Reputation: 27693
Here's my code:
TcpListener listener = new TcpListener(IPAddress.Any, 0);
listener.Start();
var v = (IPEndPoint)listener.LocalEndpoint;
According to the documentation
If you do not care which local address is assigned, specify IPAddress.Any for the localaddr parameter, and the underlying service provider will assign the most appropriate network address. ...If you use this approach, you can discover what local network address and port number has been assigned by using the LocalEndpoint property.
unfortunately, the address is always 0.0.0.0.
How do I discover the actual local ip address of the TcpListener
?
EDIT
The code does work for the port. v
does indeed have a specific port assigned to it.
Upvotes: 0
Views: 961
Reputation: 283713
In additional to everything which Andy said about LocalEndpoint having the local address for each incoming connection, which is correct, this statement in the documentation is flat out wrong:
the underlying service provider will assign the most appropriate network address
Actually, LocalEndpoint
will give you the address which the client sent the TCP SYN packet to. It will be one of your network addresses, and it will often be the one that the local routing table would choose if initiating a connection to that client address without first binding the outgoing socket to a specific local address, but it doesn't have to be.
The client, not the TCP/IP stack, selects the IP address.
FWIW, that local address could end up being any one of the addresses you find through System.Net.NetworkInformation.NetworkInterface.GetAllNetworkInterfaces()
. It is not restricted to the ones you can see through Dns.GetHostEntry(Dns.GetHostName())

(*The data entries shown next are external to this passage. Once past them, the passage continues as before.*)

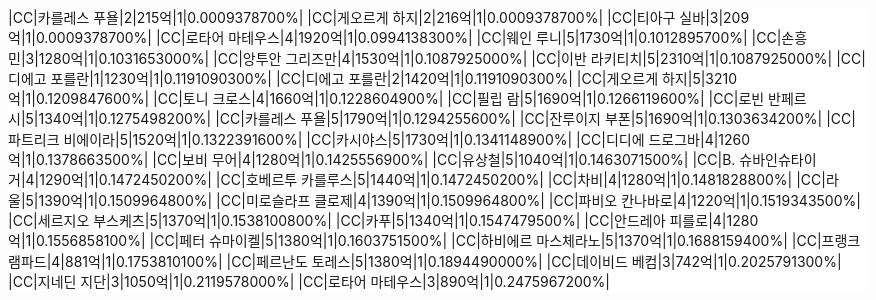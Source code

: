 |CC|카를레스 푸욜|2|215억|1|0.0009378700%|
|CC|게오르게 하지|2|216억|1|0.0009378700%|
|CC|티아구 실바|3|209억|1|0.0009378700%|
|CC|로타어 마테우스|4|1920억|1|0.0994138300%|
|CC|웨인 루니|5|1730억|1|0.1012895700%|
|CC|손흥민|3|1280억|1|0.1031653000%|
|CC|앙투안 그리즈만|4|1530억|1|0.1087925000%|
|CC|이반 라키티치|5|2310억|1|0.1087925000%|
|CC|디에고 포를란|1|1230억|1|0.1191090300%|
|CC|디에고 포를란|2|1420억|1|0.1191090300%|
|CC|게오르게 하지|5|3210억|1|0.1209847600%|
|CC|토니 크로스|4|1660억|1|0.1228604900%|
|CC|필립 람|5|1690억|1|0.1266119600%|
|CC|로빈 반페르시|5|1340억|1|0.1275498200%|
|CC|카를레스 푸욜|5|1790억|1|0.1294255600%|
|CC|잔루이지 부폰|5|1690억|1|0.1303634200%|
|CC|파트리크 비에이라|5|1520억|1|0.1322391600%|
|CC|카시야스|5|1730억|1|0.1341148900%|
|CC|디디에 드로그바|4|1260억|1|0.1378663500%|
|CC|보비 무어|4|1280억|1|0.1425556900%|
|CC|유상철|5|1040억|1|0.1463071500%|
|CC|B. 슈바인슈타이거|4|1290억|1|0.1472450200%|
|CC|호베르투 카를루스|5|1440억|1|0.1472450200%|
|CC|차비|4|1280억|1|0.1481828800%|
|CC|라울|5|1390억|1|0.1509964800%|
|CC|미로슬라프 클로제|4|1390억|1|0.1509964800%|
|CC|파비오 칸나바로|4|1220억|1|0.1519343500%|
|CC|세르지오 부스케츠|5|1370억|1|0.1538100800%|
|CC|카푸|5|1340억|1|0.1547479500%|
|CC|안드레아 피를로|4|1280억|1|0.1556858100%|
|CC|페터 슈마이켈|5|1380억|1|0.1603751500%|
|CC|하비에르 마스체라노|5|1370억|1|0.1688159400%|
|CC|프랭크 램파드|4|881억|1|0.1753810100%|
|CC|페르난도 토레스|5|1380억|1|0.1894490000%|
|CC|데이비드 베컴|3|742억|1|0.2025791300%|
|CC|지네딘 지단|3|1050억|1|0.2119578000%|
|CC|로타어 마테우스|3|890억|1|0.2475967200%|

, although the addresses registered in DNS are the most likely to be useful on a larger network. And the list of possible addresses can change, as a result of network connections making and breaking and also as a result of dynamically assigned address (DHCP) changes.
The System.Net.NetworkInformation.NetworkChange
class can be used to find out when the local address list is updated.
Upvotes: 2
Reputation: 13567
In the docs for IPAddress.Any
, it states:
The Socket.Bind method uses the Any field to indicate that a Socket instance must listen for client activity on all network interfaces.
By simply creating a TCPListener
with this property, you tell the framework that you don't care which interface it uses, just pick the best one when something connects, not before.
In order for the framework to pick the best one, it needs a client to connect to it. When something connects, it chooses the best one for that instance at that time.
The next client that connects may get the same interface, or, it could get a different one because you choose IPAddress.Any
You state it in your question:
If you do not care which local address is assigned, specify IPAddress.Any for the localaddr parameter, and the underlying service provider will assign the most appropriate network address. ...If you use this approach, you can discover what local network address and port number has been assigned by using the LocalEndpoint property.
This is what you aren't understanding:
The emphasis above talks about the LocalEndpoint
of the *Socket*
that is created from accepting the connection -- not the listening TCPListener
.
The docs could be more clear on this point, sure -- but once you understand how listeners work, this should click.